* _WHAT IS REQUIRED_
Filter the records below down to lines containing "binding".

---------- SOURCE MATERIAL

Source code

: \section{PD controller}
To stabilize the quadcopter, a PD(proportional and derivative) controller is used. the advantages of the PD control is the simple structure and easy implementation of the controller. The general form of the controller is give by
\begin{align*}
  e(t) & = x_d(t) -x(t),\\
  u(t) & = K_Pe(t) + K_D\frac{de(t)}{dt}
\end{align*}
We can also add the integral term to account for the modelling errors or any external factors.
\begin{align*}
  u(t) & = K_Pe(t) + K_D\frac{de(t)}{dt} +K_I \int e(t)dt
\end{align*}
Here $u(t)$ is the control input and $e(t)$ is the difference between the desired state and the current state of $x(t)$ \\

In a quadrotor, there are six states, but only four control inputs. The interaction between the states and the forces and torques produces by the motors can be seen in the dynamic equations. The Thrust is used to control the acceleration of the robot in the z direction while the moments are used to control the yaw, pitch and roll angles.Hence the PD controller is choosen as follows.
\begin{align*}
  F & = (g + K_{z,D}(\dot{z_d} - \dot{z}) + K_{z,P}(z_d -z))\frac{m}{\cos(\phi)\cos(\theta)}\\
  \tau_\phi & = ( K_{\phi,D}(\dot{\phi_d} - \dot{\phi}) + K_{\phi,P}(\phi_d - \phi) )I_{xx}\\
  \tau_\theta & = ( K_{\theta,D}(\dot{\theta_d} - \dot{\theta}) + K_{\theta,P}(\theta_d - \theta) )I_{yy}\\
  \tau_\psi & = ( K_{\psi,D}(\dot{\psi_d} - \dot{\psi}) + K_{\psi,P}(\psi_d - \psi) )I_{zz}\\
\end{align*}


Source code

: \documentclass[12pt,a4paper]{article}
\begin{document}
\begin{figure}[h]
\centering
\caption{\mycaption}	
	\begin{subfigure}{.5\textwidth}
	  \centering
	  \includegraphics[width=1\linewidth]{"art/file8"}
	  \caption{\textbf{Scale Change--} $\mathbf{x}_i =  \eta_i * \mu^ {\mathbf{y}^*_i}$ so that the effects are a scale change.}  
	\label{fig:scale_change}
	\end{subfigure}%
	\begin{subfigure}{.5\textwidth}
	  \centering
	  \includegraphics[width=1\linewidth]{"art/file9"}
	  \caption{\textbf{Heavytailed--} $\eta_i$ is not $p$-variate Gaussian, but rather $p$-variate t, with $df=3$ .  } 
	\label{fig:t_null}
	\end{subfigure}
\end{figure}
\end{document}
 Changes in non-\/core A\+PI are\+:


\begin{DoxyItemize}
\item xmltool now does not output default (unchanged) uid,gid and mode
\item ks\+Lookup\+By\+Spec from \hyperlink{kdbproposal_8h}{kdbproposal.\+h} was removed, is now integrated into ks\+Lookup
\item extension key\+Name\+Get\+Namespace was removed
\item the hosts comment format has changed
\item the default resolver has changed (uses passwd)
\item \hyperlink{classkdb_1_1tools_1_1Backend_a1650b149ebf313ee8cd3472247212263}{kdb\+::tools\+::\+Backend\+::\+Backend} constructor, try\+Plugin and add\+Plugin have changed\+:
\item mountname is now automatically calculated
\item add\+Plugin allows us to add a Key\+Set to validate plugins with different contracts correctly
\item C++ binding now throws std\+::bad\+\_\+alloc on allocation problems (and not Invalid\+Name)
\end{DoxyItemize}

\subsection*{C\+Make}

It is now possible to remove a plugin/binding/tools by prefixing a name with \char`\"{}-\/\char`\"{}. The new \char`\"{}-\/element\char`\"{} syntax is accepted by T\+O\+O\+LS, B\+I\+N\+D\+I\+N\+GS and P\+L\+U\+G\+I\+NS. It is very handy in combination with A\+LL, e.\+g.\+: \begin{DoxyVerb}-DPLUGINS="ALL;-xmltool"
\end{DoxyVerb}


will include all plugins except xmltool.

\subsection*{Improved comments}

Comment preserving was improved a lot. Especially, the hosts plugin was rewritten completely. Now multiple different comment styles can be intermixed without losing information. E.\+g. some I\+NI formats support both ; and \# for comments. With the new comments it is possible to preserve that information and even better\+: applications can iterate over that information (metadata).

--------------------

* _ANSWER AREA_
\item C++ binding now throws std\+::bad\+\_\+alloc on allocation problems (and not Invalid\+Name)
It is now possible to remove a plugin/binding/tools by prefixing a name with \char`\"{}-\/\char`\"{}. The new \char`\"{}-\/element\char`\"{} syntax is accepted by T\+O\+O\+LS, B\+I\+N\+D\+I\+N\+GS and P\+L\+U\+G\+I\+NS. It is very handy in combination with A\+LL, e.\+g.\+: \begin{DoxyVerb}-DPLUGINS="ALL;-xmltool"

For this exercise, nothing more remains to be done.